Task description: Exactly reproduce the line containing "- switch_to()，从上一个进程的处理器状态切换到新进程处理器状态中；" together with every line after it, through the end of the entries, and give nothing more.

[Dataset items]
* * *

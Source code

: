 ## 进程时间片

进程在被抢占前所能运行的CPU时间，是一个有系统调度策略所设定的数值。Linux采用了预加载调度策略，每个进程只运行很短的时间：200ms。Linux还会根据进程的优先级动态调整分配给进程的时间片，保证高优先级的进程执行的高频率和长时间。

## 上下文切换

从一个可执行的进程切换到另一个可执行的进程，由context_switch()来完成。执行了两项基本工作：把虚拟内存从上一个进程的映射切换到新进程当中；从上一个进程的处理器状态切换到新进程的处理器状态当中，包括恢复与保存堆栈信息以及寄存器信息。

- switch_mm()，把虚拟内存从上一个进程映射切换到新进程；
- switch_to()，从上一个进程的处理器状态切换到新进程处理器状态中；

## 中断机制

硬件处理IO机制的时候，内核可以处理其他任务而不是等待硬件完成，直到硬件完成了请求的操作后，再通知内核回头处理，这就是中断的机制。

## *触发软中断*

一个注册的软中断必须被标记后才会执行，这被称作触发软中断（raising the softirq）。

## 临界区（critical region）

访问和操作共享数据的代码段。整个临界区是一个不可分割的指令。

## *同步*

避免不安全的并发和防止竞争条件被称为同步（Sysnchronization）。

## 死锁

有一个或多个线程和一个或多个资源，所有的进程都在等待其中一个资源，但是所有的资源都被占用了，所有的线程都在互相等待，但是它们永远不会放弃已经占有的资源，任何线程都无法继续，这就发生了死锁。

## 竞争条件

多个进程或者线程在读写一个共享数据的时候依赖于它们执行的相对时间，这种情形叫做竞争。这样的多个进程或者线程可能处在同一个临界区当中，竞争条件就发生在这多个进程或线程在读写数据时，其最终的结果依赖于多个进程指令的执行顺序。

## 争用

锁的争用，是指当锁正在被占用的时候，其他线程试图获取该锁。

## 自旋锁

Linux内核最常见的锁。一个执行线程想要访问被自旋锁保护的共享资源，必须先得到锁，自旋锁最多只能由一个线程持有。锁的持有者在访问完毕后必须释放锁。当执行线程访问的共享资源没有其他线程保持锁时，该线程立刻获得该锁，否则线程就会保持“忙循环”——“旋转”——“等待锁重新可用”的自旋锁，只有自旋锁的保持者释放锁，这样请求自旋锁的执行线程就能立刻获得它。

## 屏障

* * *

Completed exercise:
- switch_to()，从上一个进程的处理器状态切换到新进程处理器状态中；

## 中断机制

硬件处理IO机制的时候，内核可以处理其他任务而不是等待硬件完成，直到硬件完成了请求的操作后，再通知内核回头处理，这就是中断的机制。

## *触发软中断*

一个注册的软中断必须被标记后才会执行，这被称作触发软中断（raising the softirq）。

## 临界区（critical region）

访问和操作共享数据的代码段。整个临界区是一个不可分割的指令。

## *同步*

避免不安全的并发和防止竞争条件被称为同步（Sysnchronization）。

## 死锁

有一个或多个线程和一个或多个资源，所有的进程都在等待其中一个资源，但是所有的资源都被占用了，所有的线程都在互相等待，但是它们永远不会放弃已经占有的资源，任何线程都无法继续，这就发生了死锁。

## 竞争条件

多个进程或者线程在读写一个共享数据的时候依赖于它们执行的相对时间，这种情形叫做竞争。这样的多个进程或者线程可能处在同一个临界区当中，竞争条件就发生在这多个进程或线程在读写数据时，其最终的结果依赖于多个进程指令的执行顺序。

## 争用

锁的争用，是指当锁正在被占用的时候，其他线程试图获取该锁。

## 自旋锁

Linux内核最常见的锁。一个执行线程想要访问被自旋锁保护的共享资源，必须先得到锁，自旋锁最多只能由一个线程持有。锁的持有者在访问完毕后必须释放锁。当执行线程访问的共享资源没有其他线程保持锁时，该线程立刻获得该锁，否则线程就会保持“忙循环”——“旋转”——“等待锁重新可用”的自旋锁，只有自旋锁的保持者释放锁，这样请求自旋锁的执行线程就能立刻获得它。

## 屏障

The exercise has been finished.